Detailed Description
The technical solution of the present invention is described below with reference to the accompanying drawings and examples.
The service monitoring method and the system for the cloud service infrastructure provided by the invention adopt a large-range asynchronous dial-up test monitoring method, realize the monitoring of the cloud service infrastructure aiming at the router and the DNS recursive server providing the service, have the functions of implementing monitoring and prompting in real time, are accurate to the infrastructure, and provide effective support for the cloud service troubleshooting.
As shown in fig. 1, the invention discloses a service monitoring system facing cloud service infrastructure, which comprises dial testing servers and a control center server, wherein the dial testing servers are arranged in various regions, a cloud service dial testing module is arranged on each dial testing server, and a dial testing task issuing module, a data acquisition module, a dial testing data analysis module, a dial testing alarm module and a database are arranged on the control center server.
The control center server is a service cluster, and the modules arranged on the control center server can be realized by using a single server. Or limited to resources, in which several modules are integrated on one server.
And the user configures the detection task through the dial testing task issuing module and issues the configuration file to the corresponding dial testing server. In the dial testing task issuing module, a user configures an issuing task through a WEB interface, configures a plurality of source IPs (different provinces), multi-local point destination IPs and dial testing tasks of a plurality of protocols (TCP, UDP and HTTP), and issues different tasks to corresponding dial testing servers so as to be used for dial testing by the dial testing servers. The dial testing task issuing module provides an IP verification function, verifies a target IP and does not issue a non-conforming IP task.
The cloud service dial testing module receives the configuration file sent by the dial testing task sending module, verifies the target IP information, carries out dial testing in a time-sharing and interval mode to ensure the stability of the dial testing, sends a large number of data packets to the corresponding target IP and a recursion server providing services, records a packet sending log, compresses and sends the packet sending log to the dial testing data analysis server. As shown in fig. 2, the cloud service dial-up test module reads the configuration file, traverses the tasks in the configuration file, verifies the correctness of the destination IP address of each task, configures the corresponding rules of the tasks when the verification is passed, sends the data packet to the destination IP, adds the packet sending record to the packet sending Log S-Log, and returns the packet sending Log S-Log to the control center server after all the tasks in the configuration file are finished.
The correctness verification of the dial testing task issuing module and the cloud service dial testing module on the target IP address is that whether the information (country, province, city and operator) of the target IP is correct is inquired through an IP library, if the information is correct, the verification is passed, and otherwise, the verification is not passed.
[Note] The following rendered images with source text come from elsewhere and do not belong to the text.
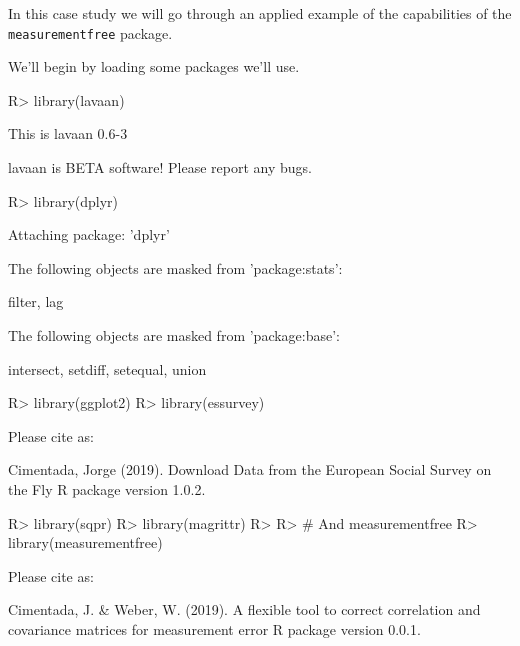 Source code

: \documentclass[
]{jss}
\begin{document}
In this case study we will go through an applied example of the
capabilities of the \texttt{measurementfree} package.

We'll begin by loading some packages we'll use.

\begin{CodeChunk}

\begin{CodeInput}
R> library(lavaan)
\end{CodeInput}

\begin{CodeOutput}
This is lavaan 0.6-3
\end{CodeOutput}

\begin{CodeOutput}
lavaan is BETA software! Please report any bugs.
\end{CodeOutput}

\begin{CodeInput}
R> library(dplyr)
\end{CodeInput}

\begin{CodeOutput}

Attaching package: 'dplyr'
\end{CodeOutput}

\begin{CodeOutput}
The following objects are masked from 'package:stats':

    filter, lag
\end{CodeOutput}

\begin{CodeOutput}
The following objects are masked from 'package:base':

    intersect, setdiff, setequal, union
\end{CodeOutput}

\begin{CodeInput}
R> library(ggplot2)
R> library(essurvey)
\end{CodeInput}

\begin{CodeOutput}

Please cite as: 
\end{CodeOutput}

\begin{CodeOutput}
Cimentada, Jorge (2019). Download Data from the European Social Survey on the Fly R package version 1.0.2.
\end{CodeOutput}

\begin{CodeInput}
R> library(sqpr)
R> library(magrittr)
R> 
R> # And measurementfree
R> library(measurementfree)
\end{CodeInput}

\begin{CodeOutput}

Please cite as: 
\end{CodeOutput}

\begin{CodeOutput}
Cimentada, J. & Weber, W. (2019). A flexible tool to correct correlation and covariance matrices for measurement error R package version 0.0.1.
\end{CodeOutput}
\end{CodeChunk}
\end{document}

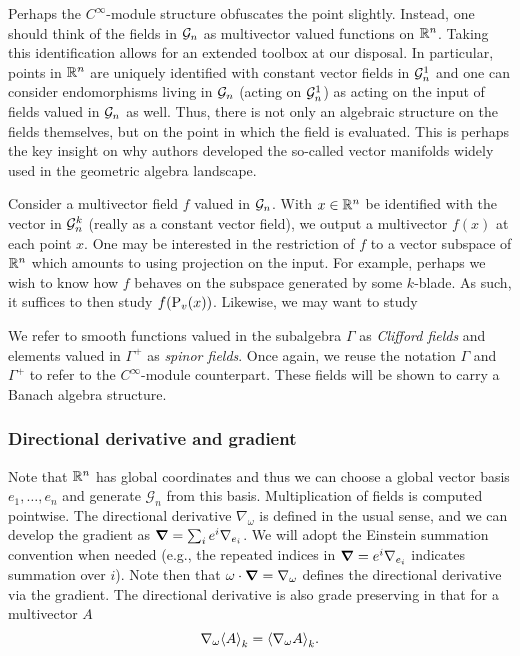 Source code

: Perhaps the $C^\infty$-module structure obfuscates the point slightly.  Instead, one should think of the fields in $\mathcal{G}_n$ as multivector valued functions on $\mathbb{R}^n$.  Taking this identification allows for an extended toolbox at our disposal.  In particular, points in $\mathbb{R}^n$ are uniquely identified with constant vector fields in $\mathcal{G}_n^1$ and one can consider endomorphisms living in $\mathcal{G}_n$ (acting on $\mathcal{G}_n^1$) as acting on the input of fields valued in $\mathcal{G}_n$ as well.  Thus, there is not only an algebraic structure on the fields themselves, but on the point in which the field is evaluated.  This is perhaps the key insight on why authors developed the so-called vector manifolds widely used in the geometric algebra landscape.

\begin{example}
    Consider a multivector field $f$ valued in $\mathcal{G}_n$.  With $x\in \mathbb{R}^n$ be identified with the vector in $\mathcal{G}_n^k$ (really as a constant vector field), we output a multivector $f(x)$ at each point $x$.  One may be interested in the restriction of $f$ to a vector subspace of $\mathbb{R}^n$ which amounts to using projection on the input.  For example, perhaps we wish to know how $f$ behaves on the subspace generated by some $k$-blade.  As such, it suffices to then study $f(\operatorname{P}_{v}(x))$.  Likewise, we may want to study 
\end{example}

We refer to smooth functions valued in the subalgebra $\Gamma$ as \emph{Clifford fields} and elements valued in $\Gamma^+$ as \emph{spinor fields}. Once again, we reuse the notation $\Gamma$ and $\Gamma^+$ to refer to the $C^\infty$-module counterpart. These fields will be shown to carry a Banach algebra structure. 


\subsubsection{Directional derivative and gradient}

Note that $\mathbb{R}^n$ has global coordinates and thus we can choose a global vector basis $e_1,\dots,e_n$ and generate $\mathcal{G}_n$ from this basis.  Multiplication of fields is computed pointwise. The directional derivative $\nabla_\omega$ is defined in the usual sense, and we can develop the gradient as $\boldsymbol{\nabla} = \sum_{i} e^i \nabla_{e_i}$.  We will adopt the Einstein summation convention when needed (e.g., the repeated indices in $\boldsymbol{\nabla} = e^i \nabla_{e_i}$ indicates summation over $i$). Note then that $\omega \cdot \boldsymbol{\nabla} = \nabla_\omega$ defines the directional derivative via the gradient. The directional derivative is also grade preserving in that for a multivector $A$
\[
\nabla_\omega \proj{k}{A} = \proj{k}{\nabla_\omega A}.
\]  

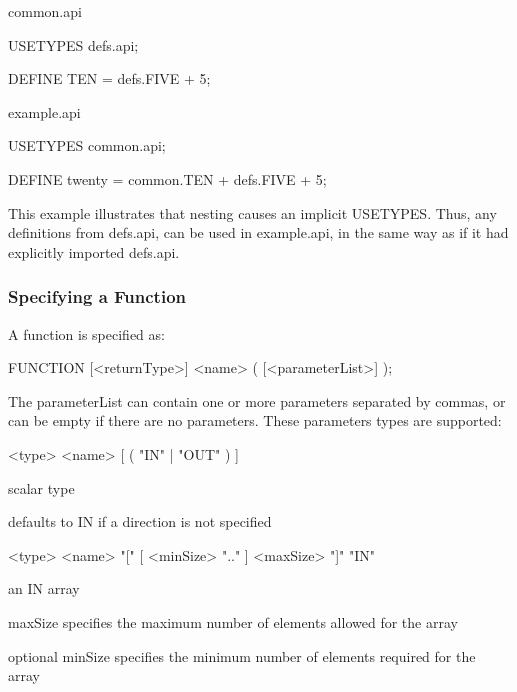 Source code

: common.\+api \begin{DoxyVerb}USETYPES defs.api;

DEFINE TEN = defs.FIVE + 5;
\end{DoxyVerb}


example.\+api \begin{DoxyVerb}USETYPES common.api;

DEFINE twenty = common.TEN + defs.FIVE + 5;
\end{DoxyVerb}


This example illustrates that nesting causes an implicit U\+S\+E\+T\+Y\+P\+E\+S. Thus, any definitions from defs.\+api, can be used in example.\+api, in the same way as if it had explicitly imported defs.\+api.\hypertarget{interface_def_lang_syntax_interfaceDefLangSyntax_function}{}\subsubsection{Specifying a Function}\label{interface_def_lang_syntax_interfaceDefLangSyntax_function}
A function is specified as\+:

\begin{DoxyVerb}FUNCTION [<returnType>] <name>
(
    [<parameterList>]
);
\end{DoxyVerb}


The {\ttfamily parameter\+List} can contain one or more parameters separated by commas, or can be empty if there are no parameters. These parameters types are supported\+:


\begin{DoxyCode}
<type> <name> [ ( \textcolor{stringliteral}{"IN"} | \textcolor{stringliteral}{"OUT"} ) ] 
\end{DoxyCode}

\begin{DoxyItemize}
\item scalar type
\item defaults to I\+N if a direction is not specified
\end{DoxyItemize}


\begin{DoxyCode}
<type> <name> \textcolor{stringliteral}{"["} [ <minSize> \textcolor{stringliteral}{".."} ] <maxSize> \textcolor{stringliteral}{"]"} \textcolor{stringliteral}{"IN"} 
\end{DoxyCode}

\begin{DoxyItemize}
\item an I\+N array
\item {\ttfamily max\+Size} specifies the maximum number of elements allowed for the array
\item optional {\ttfamily min\+Size} specifies the minimum number of elements required for the array
\end{DoxyItemize}


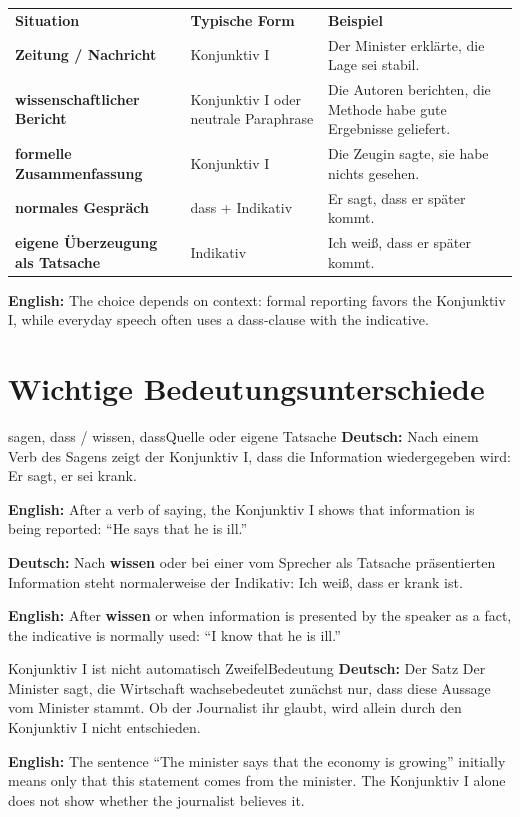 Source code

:\documentclass[a4paper,11pt]{article}
\newcommand{\GermanText}[1]{\textbf{Deutsch: }#1\par}
\newcommand{\EnglishText}[1]{{\small\color{SoftGray}\textbf{English: }#1\par}}
\begin{document}
        \begin{longtable}{>{\bfseries}p{4.0cm}|p{5.0cm}|p{4.8cm}}
            \rowcolor{HeaderBlueDark}
            \color{white}\textbf{Situation} &
            \color{white}\textbf{Typische Form} &
            \color{white}\textbf{Beispiel} \\
            Zeitung / Nachricht & Konjunktiv I & Der Minister erklärte, die Lage sei stabil. \\
            wissenschaftlicher Bericht & Konjunktiv I oder neutrale Paraphrase & Die Autoren berichten, die Methode habe gute Ergebnisse geliefert. \\
            formelle Zusammenfassung & Konjunktiv I & Die Zeugin sagte, sie habe nichts gesehen. \\
            normales Gespräch & dass + Indikativ & Er sagt, dass er später kommt. \\
            eigene Überzeugung als Tatsache & Indikativ & Ich weiß, dass er später kommt. \\
        \end{longtable}

        \EnglishText{The choice depends on context: formal reporting favors the Konjunktiv I, while everyday speech often uses a dass-clause with the indicative.}


    \section{Wichtige Bedeutungsunterschiede}

        \begin{grammarentry}{sagen, dass / wissen, dass}{Quelle oder eigene Tatsache}
            \GermanText{Nach einem Verb des Sagens zeigt der Konjunktiv I, dass die Information wiedergegeben wird: \glqq Er sagt, er sei krank.\grqq}
            \EnglishText{After a verb of saying, the Konjunktiv I shows that information is being reported: ``He says that he is ill.''}

            \GermanText{Nach \textbf{wissen} oder bei einer vom Sprecher als Tatsache präsentierten Information steht normalerweise der Indikativ: \glqq Ich weiß, dass er krank ist.\grqq}
            \EnglishText{After \textbf{wissen} or when information is presented by the speaker as a fact, the indicative is normally used: ``I know that he is ill.''}
        \end{grammarentry}

        \begin{grammarentry}{Konjunktiv I ist nicht automatisch Zweifel}{Bedeutung}
            \GermanText{Der Satz \glqq Der Minister sagt, die Wirtschaft wachse\grqq bedeutet zunächst nur, dass diese Aussage vom Minister stammt. Ob der Journalist ihr glaubt, wird allein durch den Konjunktiv I nicht entschieden.}
            \EnglishText{The sentence ``The minister says that the economy is growing'' initially means only that this statement comes from the minister. The Konjunktiv I alone does not show whether the journalist believes it.}
        \end{grammarentry}
\end{document}
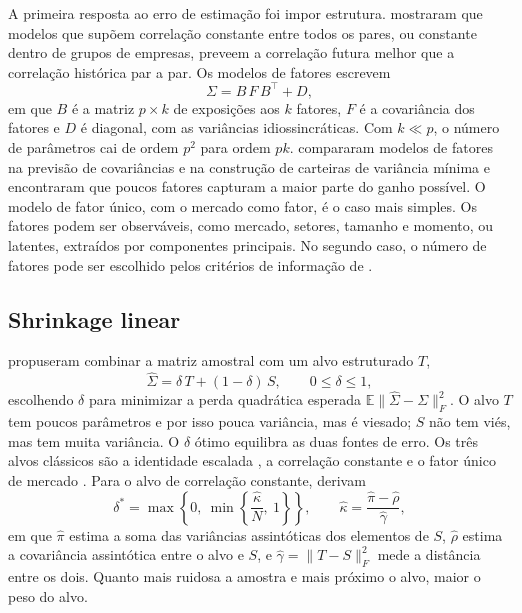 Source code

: A primeira resposta ao erro de estimação foi impor estrutura. \citet{elton1973} mostraram que modelos
que supõem correlação constante entre todos os pares, ou constante dentro de grupos de empresas, preveem
a correlação futura melhor que a correlação histórica par a par. Os modelos de fatores escrevem
\begin{equation}
  \Sigma = B\,F\,B^\top + D,
  \label{eq:fatores}
\end{equation}
em que $B$ é a matriz $p\times k$ de exposições aos $k$ fatores, $F$ é a covariância dos fatores e $D$
é diagonal, com as variâncias idiossincráticas. Com $k\ll p$, o número de parâmetros cai de ordem $p^2$
para ordem $pk$. \citet{chan1999} compararam modelos de fatores na previsão de covariâncias e na
construção de carteiras de variância mínima e encontraram que poucos fatores capturam a maior parte do
ganho possível. O modelo de fator único, com o mercado como fator, é o caso mais simples. Os fatores
podem ser observáveis, como mercado, setores, tamanho e momento, ou latentes, extraídos por componentes
principais. No segundo caso, o número de fatores pode ser escolhido pelos critérios de informação de
\citet{bai2002}.

\subsection{Shrinkage linear}

\citet{ledoit2003,ledoit2004honey,ledoit2004jmva} propuseram combinar a matriz amostral com um alvo
estruturado $T$,
\begin{equation}
  \hat\Sigma = \delta\,T + (1-\delta)\,S,\qquad 0\le\delta\le 1,
  \label{eq:shrinkage}
\end{equation}
escolhendo $\delta$ para minimizar a perda quadrática esperada
$\mathbb E\|\hat\Sigma-\Sigma\|_F^2$. O alvo $T$ tem poucos parâmetros e por isso pouca variância, mas
é viesado; $S$ não tem viés, mas tem muita variância. O $\delta$ ótimo equilibra as duas fontes de erro.
Os três alvos clássicos são a identidade escalada \citep{ledoit2004jmva}, a correlação constante
\citep{ledoit2004honey} e o fator único de mercado \citep{ledoit2003}. Para o alvo de correlação
constante, \citet{ledoit2004honey} derivam
\begin{equation}
  \delta^* = \max\!\left\{0,\ \min\!\left\{\frac{\hat\kappa}{N},\ 1\right\}\right\},
  \qquad \hat\kappa = \frac{\hat\pi - \hat\rho}{\hat\gamma},
  \label{eq:delta-lw}
\end{equation}
em que $\hat\pi$ estima a soma das variâncias assintóticas dos elementos de $S$, $\hat\rho$ estima a
covariância assintótica entre o alvo e $S$, e $\hat\gamma=\|T-S\|_F^2$ mede a distância entre os dois.
Quanto mais ruidosa a amostra e mais próximo o alvo, maior o peso do alvo.

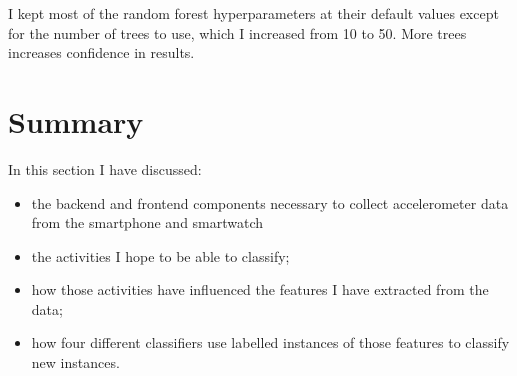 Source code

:         I kept most of the random forest hyperparameters at their default values except for the number of trees to use, which I increased from 10 to 50. More trees increases confidence in results.
  \section{Summary}
    In this section I have discussed:
    \begin{itemize}
      \item the backend and frontend components necessary to collect accelerometer data from the smartphone and smartwatch
      \item the activities I hope to be able to classify;
      \item how those activities have influenced the features I have extracted from the data;
      \item how four different classifiers use labelled instances of those features to classify new instances.
    \end{itemize}
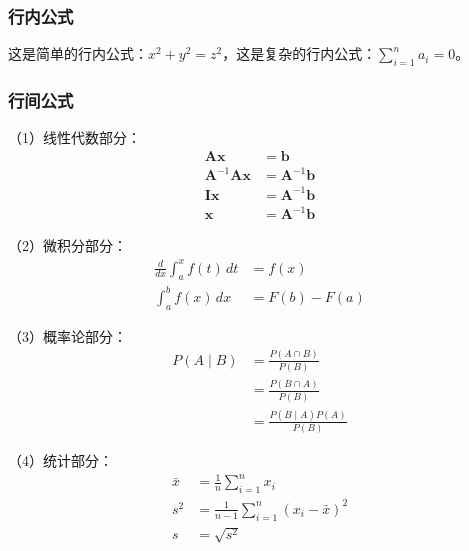 \begin{ujnbody}
    \subsubsection{行内公式}
    这是简单的行内公式：$x^2+y^2=z^2$，这是复杂的行内公式：$\sum_{i=1}^n a_i=0$。
    \subsubsection{行间公式}
    （1）线性代数部分：
    \begin{equation}
        \begin{split}
            \mathbf{A}\mathbf{x} &= \mathbf{b} \\
            \mathbf{A}^{-1}\mathbf{A}\mathbf{x} &= \mathbf{A}^{-1}\mathbf{b} \\
            \mathbf{I}\mathbf{x} &= \mathbf{A}^{-1}\mathbf{b} \\
            \mathbf{x} &= \mathbf{A}^{-1}\mathbf{b}
        \end{split}
    \end{equation}

    （2）微积分部分：
    \begin{equation}
        \begin{split}
            \frac{d}{dx} \int_a^x f(t)\,dt &= f(x) \label{eq:2} \\
            \int_a^b f(x)\,dx &= F(b)-F(a)
        \end{split}
    \end{equation}

    （3）概率论部分：
    \begin{equation}
        \begin{split}
            P(A \mid B) &= \frac{P(A \cap B)}{P(B)} \\
            &= \frac{P(B \cap A)}{P(B)} \\
            &= \frac{P(B \mid A)P(A)}{P(B)}
        \end{split}
    \end{equation}

    （4）统计部分：
    \begin{equation}
        \begin{split}
            \bar{x} &= \frac{1}{n}\sum_{i=1}^n x_i \\
            s^2 &= \frac{1}{n-1}\sum_{i=1}^n (x_i-\bar{x})^2 \\
            s &= \sqrt{s^2}
        \end{split}
    \end{equation}


\end{ujnbody}
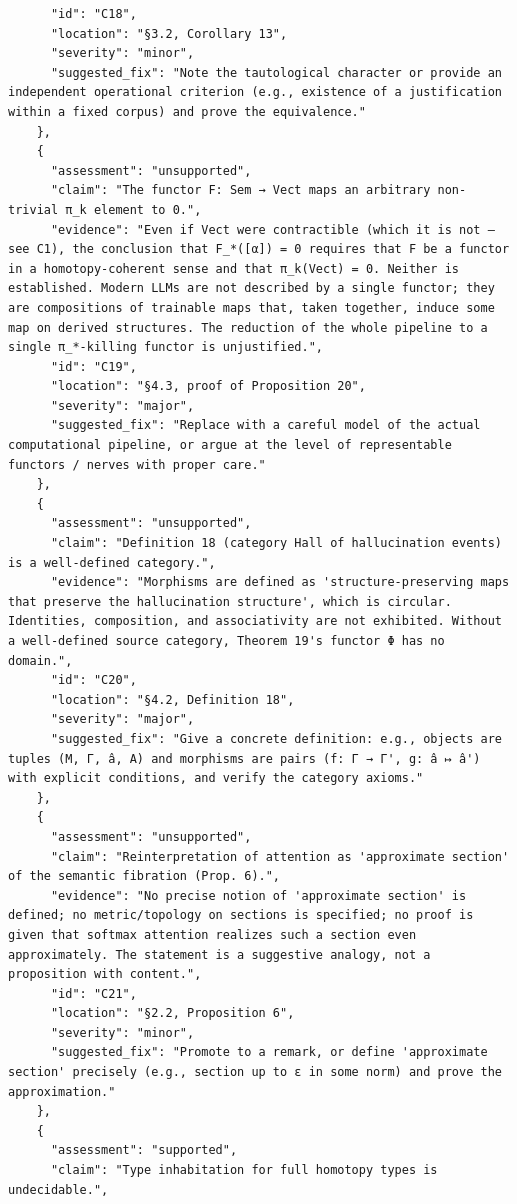 \documentclass[11pt]{article}
\begin{document}
\begin{verbatim}
      "id": "C18",
      "location": "§3.2, Corollary 13",
      "severity": "minor",
      "suggested_fix": "Note the tautological character or provide an independent operational criterion (e.g., existence of a justification within a fixed corpus) and prove the equivalence."
    },
    {
      "assessment": "unsupported",
      "claim": "The functor F: Sem → Vect maps an arbitrary non-trivial π_k element to 0.",
      "evidence": "Even if Vect were contractible (which it is not — see C1), the conclusion that F_*([α]) = 0 requires that F be a functor in a homotopy-coherent sense and that π_k(Vect) = 0. Neither is established. Modern LLMs are not described by a single functor; they are compositions of trainable maps that, taken together, induce some map on derived structures. The reduction of the whole pipeline to a single π_*-killing functor is unjustified.",
      "id": "C19",
      "location": "§4.3, proof of Proposition 20",
      "severity": "major",
      "suggested_fix": "Replace with a careful model of the actual computational pipeline, or argue at the level of representable functors / nerves with proper care."
    },
    {
      "assessment": "unsupported",
      "claim": "Definition 18 (category Hall of hallucination events) is a well-defined category.",
      "evidence": "Morphisms are defined as 'structure-preserving maps that preserve the hallucination structure', which is circular. Identities, composition, and associativity are not exhibited. Without a well-defined source category, Theorem 19's functor Φ has no domain.",
      "id": "C20",
      "location": "§4.2, Definition 18",
      "severity": "major",
      "suggested_fix": "Give a concrete definition: e.g., objects are tuples (M, Γ, â, A) and morphisms are pairs (f: Γ → Γ', g: â ↦ â') with explicit conditions, and verify the category axioms."
    },
    {
      "assessment": "unsupported",
      "claim": "Reinterpretation of attention as 'approximate section' of the semantic fibration (Prop. 6).",
      "evidence": "No precise notion of 'approximate section' is defined; no metric/topology on sections is specified; no proof is given that softmax attention realizes such a section even approximately. The statement is a suggestive analogy, not a proposition with content.",
      "id": "C21",
      "location": "§2.2, Proposition 6",
      "severity": "minor",
      "suggested_fix": "Promote to a remark, or define 'approximate section' precisely (e.g., section up to ε in some norm) and prove the approximation."
    },
    {
      "assessment": "supported",
      "claim": "Type inhabitation for full homotopy types is undecidable.",

\end{verbatim}
\end{document}
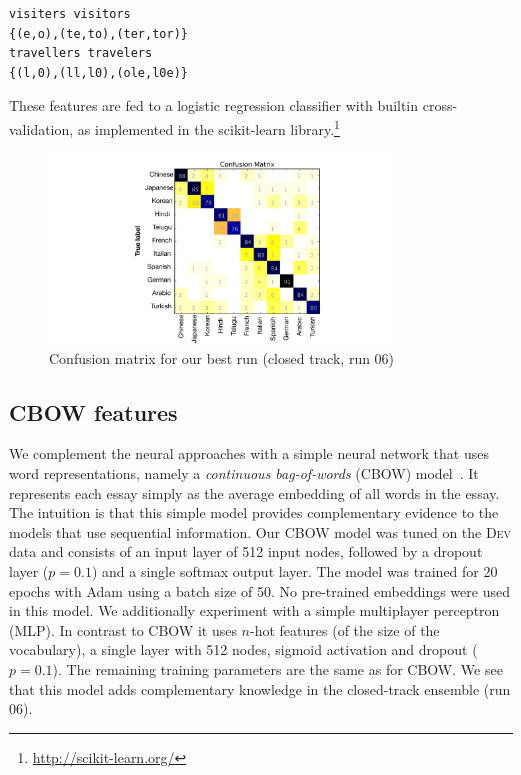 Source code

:\documentclass[11pt,letterpaper]{article}
\begin{document}
\begin{verbatim}
visiters visitors
{(e,o),(te,to),(ter,tor)}
travellers travelers
{(l,0),(ll,l0),(ole,l0e)}
\end{verbatim}

These features are fed to a logistic regression classifier with builtin cross-validation, as implemented in the scikit-learn library.\footnote{\url{http://scikit-learn.org/}}

\begin{figure}[ht]
\centering
\includegraphics[trim={8cm 0 0 0},clip,width=0.8\textwidth]{conf_matrix_run06closed}
\caption{Confusion matrix for our best run (closed track, run 06)}
\label{fig:conf_mat}
\end{figure}

\subsection{CBOW features}
We complement the neural approaches with a simple neural network that uses word representations, namely a \textit{continuous bag-of-words} (CBOW) model~\cite{mikolov2013efficient}. It represents each essay simply as the average embedding of all words in the essay. The intuition is that this simple model provides complementary evidence to the models  that use sequential information. Our CBOW model was tuned on the \textsc{Dev} data and consists of an input layer of 512 input nodes, followed by a dropout layer ($p=0.1$) and a single softmax output layer. The model was trained for 20 epochs with Adam using a batch size of 50. No pre-trained embeddings were used in this model.
We additionally experiment with a simple multiplayer perceptron (MLP). In contrast to CBOW it uses $n$-hot features (of the size of the vocabulary), a single layer with 512 nodes, sigmoid activation and dropout ($p=0.1$). The remaining training parameters are the same as for CBOW. We see that this model adds complementary knowledge in the closed-track ensemble (run 06).
\end{document}
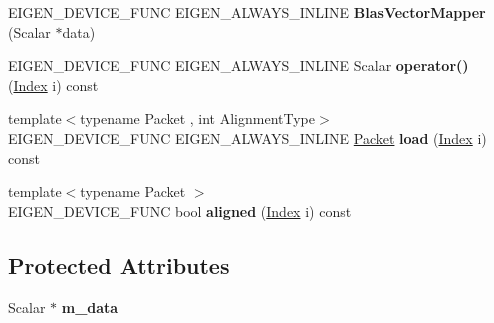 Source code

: \begin{DoxyCompactItemize}
\item 
\mbox{\label{class_eigen_1_1internal_1_1_blas_vector_mapper_af960b8e257c177df77229dfdb693ce11}} 
E\+I\+G\+E\+N\+\_\+\+D\+E\+V\+I\+C\+E\+\_\+\+F\+U\+NC E\+I\+G\+E\+N\+\_\+\+A\+L\+W\+A\+Y\+S\+\_\+\+I\+N\+L\+I\+NE {\bfseries Blas\+Vector\+Mapper} (Scalar $\ast$data)
\item 
\mbox{\label{class_eigen_1_1internal_1_1_blas_vector_mapper_aad255f311f5104bb1ab25555b5064053}} 
E\+I\+G\+E\+N\+\_\+\+D\+E\+V\+I\+C\+E\+\_\+\+F\+U\+NC E\+I\+G\+E\+N\+\_\+\+A\+L\+W\+A\+Y\+S\+\_\+\+I\+N\+L\+I\+NE Scalar {\bfseries operator()} (\hyperlink{namespace_eigen_a62e77e0933482dafde8fe197d9a2cfde}{Index} i) const
\item 
\mbox{\label{class_eigen_1_1internal_1_1_blas_vector_mapper_a2a6098ea0c20a5f32b672b713819175c}} 
{\footnotesize template$<$typename Packet , int Alignment\+Type$>$ }\\E\+I\+G\+E\+N\+\_\+\+D\+E\+V\+I\+C\+E\+\_\+\+F\+U\+NC E\+I\+G\+E\+N\+\_\+\+A\+L\+W\+A\+Y\+S\+\_\+\+I\+N\+L\+I\+NE \hyperlink{union_eigen_1_1internal_1_1_packet}{Packet} {\bfseries load} (\hyperlink{namespace_eigen_a62e77e0933482dafde8fe197d9a2cfde}{Index} i) const
\item 
\mbox{\label{class_eigen_1_1internal_1_1_blas_vector_mapper_ab5c476e3545d42b5be634611a2a7523a}} 
{\footnotesize template$<$typename Packet $>$ }\\E\+I\+G\+E\+N\+\_\+\+D\+E\+V\+I\+C\+E\+\_\+\+F\+U\+NC bool {\bfseries aligned} (\hyperlink{namespace_eigen_a62e77e0933482dafde8fe197d9a2cfde}{Index} i) const
\end{DoxyCompactItemize}
\subsection*{Protected Attributes}
\begin{DoxyCompactItemize}
\item 
\mbox{\label{class_eigen_1_1internal_1_1_blas_vector_mapper_ab23d304ec6b7b2abf93718f1bb7a735d}} 
Scalar $\ast$ {\bfseries m\+\_\+data}
\end{DoxyCompactItemize}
The cloud service dial testing module adopts an asynchronous time-sharing dial testing mode, and sets the number of data packets to be dial tested according to the obtained router list through which the cloud service flow passes and the sampling ratio of the router. Sending a packet of a formatted domain name to a DNS recursive server providing a service within a cloud service. The data packets sent by the cloud service dial testing module at time-sharing and interval can be flexibly configured according to different network environments of various regions, so that the influence on the normal service of the target server and the consumption on the bandwidth of the local network are avoided.
The data acquisition module acquires data fingerprint information according to the package sending Log S-Log, traverses the local point database, verifies the connection of the local point database before data query, records the problem into the problem Log E-Log if the connection fails or the query is overtime, queries the data to be put into storage of the local point database if the connection is successful, generates a data acquisition file when the local point database is traversed and completes the query task, and generates a Log R-Log of the data acquisition file, wherein the suffix name of the file is ok. The data fingerprint information is represented as a six-element group information (source IP, destination IP, source port, destination port, protocol number, rule ID). The data fingerprint information is also called dyeing information, a dial-up data message can be uniquely identified, and the dyeing method and the marking are formed by the component information of the test system, so that the method has great flexibility and operability.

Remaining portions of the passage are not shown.